When using GRADE to evaluate outcomes from RCTs, a rater will start at a rating of “High” certainty of evidence and can downgrade the evidence for:

Study risk of bias: The quality of the eligible studies for the outcome. If there are several studies with high risk of bias, the outcome might be downgraded 1 level (from high to moderate certainty of evidence).

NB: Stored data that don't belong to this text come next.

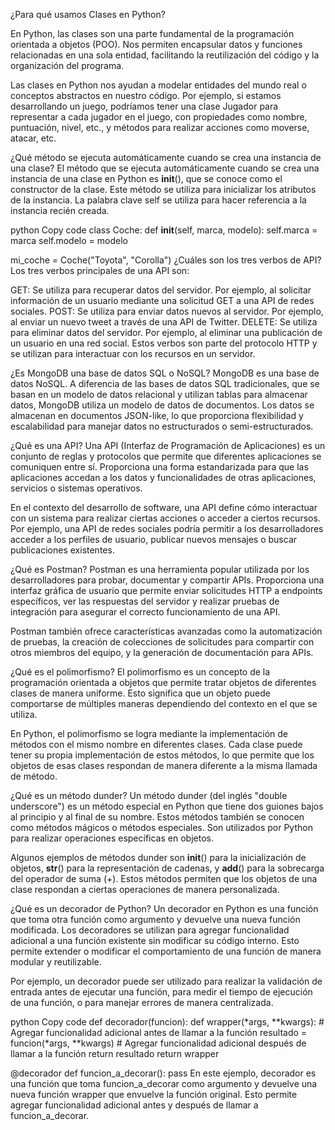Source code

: ¿Para qué usamos Clases en Python?

En Python, las clases son una parte fundamental de la programación orientada a objetos (POO). Nos permiten encapsular datos y funciones relacionadas en una sola entidad, facilitando la reutilización del código y la organización del programa.

Las clases en Python nos ayudan a modelar entidades del mundo real o conceptos abstractos en nuestro código. Por ejemplo, si estamos desarrollando un juego, podríamos tener una clase Jugador para representar a cada jugador en el juego, con propiedades como nombre, puntuación, nivel, etc., y métodos para realizar acciones como moverse, atacar, etc.

¿Qué método se ejecuta automáticamente cuando se crea una instancia de una clase?
El método que se ejecuta automáticamente cuando se crea una instancia de una clase en Python es **init**(), que se conoce como el constructor de la clase. Este método se utiliza para inicializar los atributos de la instancia. La palabra clave self se utiliza para hacer referencia a la instancia recién creada.

python
Copy code
class Coche:
def **init**(self, marca, modelo):
self.marca = marca
self.modelo = modelo

mi_coche = Coche("Toyota", "Corolla")
¿Cuáles son los tres verbos de API?
Los tres verbos principales de una API son:

GET: Se utiliza para recuperar datos del servidor. Por ejemplo, al solicitar información de un usuario mediante una solicitud GET a una API de redes sociales.
POST: Se utiliza para enviar datos nuevos al servidor. Por ejemplo, al enviar un nuevo tweet a través de una API de Twitter.
DELETE: Se utiliza para eliminar datos del servidor. Por ejemplo, al eliminar una publicación de un usuario en una red social.
Estos verbos son parte del protocolo HTTP y se utilizan para interactuar con los recursos en un servidor.

¿Es MongoDB una base de datos SQL o NoSQL?
MongoDB es una base de datos NoSQL. A diferencia de las bases de datos SQL tradicionales, que se basan en un modelo de datos relacional y utilizan tablas para almacenar datos, MongoDB utiliza un modelo de datos de documentos. Los datos se almacenan en documentos JSON-like, lo que proporciona flexibilidad y escalabilidad para manejar datos no estructurados o semi-estructurados.

¿Qué es una API?
Una API (Interfaz de Programación de Aplicaciones) es un conjunto de reglas y protocolos que permite que diferentes aplicaciones se comuniquen entre sí. Proporciona una forma estandarizada para que las aplicaciones accedan a los datos y funcionalidades de otras aplicaciones, servicios o sistemas operativos.

En el contexto del desarrollo de software, una API define cómo interactuar con un sistema para realizar ciertas acciones o acceder a ciertos recursos. Por ejemplo, una API de redes sociales podría permitir a los desarrolladores acceder a los perfiles de usuario, publicar nuevos mensajes o buscar publicaciones existentes.

¿Qué es Postman?
Postman es una herramienta popular utilizada por los desarrolladores para probar, documentar y compartir APIs. Proporciona una interfaz gráfica de usuario que permite enviar solicitudes HTTP a endpoints específicos, ver las respuestas del servidor y realizar pruebas de integración para asegurar el correcto funcionamiento de una API.

Postman también ofrece características avanzadas como la automatización de pruebas, la creación de colecciones de solicitudes para compartir con otros miembros del equipo, y la generación de documentación para APIs.

¿Qué es el polimorfismo?
El polimorfismo es un concepto de la programación orientada a objetos que permite tratar objetos de diferentes clases de manera uniforme. Esto significa que un objeto puede comportarse de múltiples maneras dependiendo del contexto en el que se utiliza.

En Python, el polimorfismo se logra mediante la implementación de métodos con el mismo nombre en diferentes clases. Cada clase puede tener su propia implementación de estos métodos, lo que permite que los objetos de esas clases respondan de manera diferente a la misma llamada de método.

¿Qué es un método dunder?
Un método dunder (del inglés "double underscore") es un método especial en Python que tiene dos guiones bajos al principio y al final de su nombre. Estos métodos también se conocen como métodos mágicos o métodos especiales. Son utilizados por Python para realizar operaciones específicas en objetos.

Algunos ejemplos de métodos dunder son **init**() para la inicialización de objetos, **str**() para la representación de cadenas, y **add**() para la sobrecarga del operador de suma (+). Estos métodos permiten que los objetos de una clase respondan a ciertas operaciones de manera personalizada.

¿Qué es un decorador de Python?
Un decorador en Python es una función que toma otra función como argumento y devuelve una nueva función modificada. Los decoradores se utilizan para agregar funcionalidad adicional a una función existente sin modificar su código interno. Esto permite extender o modificar el comportamiento de una función de manera modular y reutilizable.

Por ejemplo, un decorador puede ser utilizado para realizar la validación de entrada antes de ejecutar una función, para medir el tiempo de ejecución de una función, o para manejar errores de manera centralizada.

python
Copy code
def decorador(funcion):
def wrapper(*args, \*\*kwargs): # Agregar funcionalidad adicional antes de llamar a la función
resultado = funcion(*args, \*\*kwargs) # Agregar funcionalidad adicional después de llamar a la función
return resultado
return wrapper

@decorador
def funcion_a_decorar():
pass
En este ejemplo, decorador es una función que toma funcion_a_decorar como argumento y devuelve una nueva función wrapper que envuelve la función original. Esto permite agregar funcionalidad adicional antes y después de llamar a funcion_a_decorar.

  •  Imprecision: The variation or spread in the data as generally indicated by a 95% confidence interval. If the 95% confidence interval is wide, the rater might downgrade the outcome 1 level.
  •  Indirectness: The generalizability of body of evidence of the outcome to the intended population. For example, modern recreational cannabis might not be applicable to cannabis used in studies completed in the past. In this scenario, the rater might downgrade the outcome 1 level.
  •  Inconsistency: The between group differences in the estimate of the effect of the intervention. This might be shown through measures of heterogeneity in a meta-analysis (e.g., I2 statistic) or through observed clinical heterogeneity between studies. An example of clinical heterogeneity would be differences in health status in participants between studies. If heterogeneity is observed and cannot be explained by other study factors, then the rater might downgrade the outcome 1 level.
  •  Publication bias: A bias in which positive studies (i.e., showing a significant benefit of an intervention) are more likely to be published. If a funnel plot or a review of the literature shows negative (i.e., showing no significant benefit of an intervention) and smaller studies are not a part of the literature base, then the rater might want to downgrade the outcome 1 level.

For all the reasons above, if the issue is particularly severe, then the rater might downgrade the outcome by 2 levels instead of 1 (from high to low certainty of evidence).

GRADE criteria can upgrade the certainty of the evidence for an outcome. Upgrading is generally reserved for observational studies. Unlike RCTs, which start at “High,” observational studies start at “Low” certainty of evidence. The following are criteria to consider for upgrading the evidence:

  •  Large effect: The effect of the intervention on an outcome and if the magnitude of the effect is large (e.g., a risk ratio greater than 3), then a rater might increase the certainty of evidence by 1 level.
  •  Dose-response relationship: A scenario when an intervention increases or decreases in dose or frequency, then the outcome also increases or decreases. If this type of relationship is observed, then a rater might increase the certainty of evidence by 1 level.
  •  All plausible confounding: A scenario where all relevant confounding variables (i.e., a variable that distorts the relationship between the intervention and outcome) are accounted for in a statistical analysis. If this is observed in the analysis, then a rater might increase the certainty of evidence by 1 level.

Similarly to downgrading the certainty of the evidence, if one of the above criteria for upgrading is also substantial, then a rater might upgrade the rating by 2 levels.

GRADE can be applied to outcomes with data from a meta-analysis or through a qualitative (or narrative) synthesis.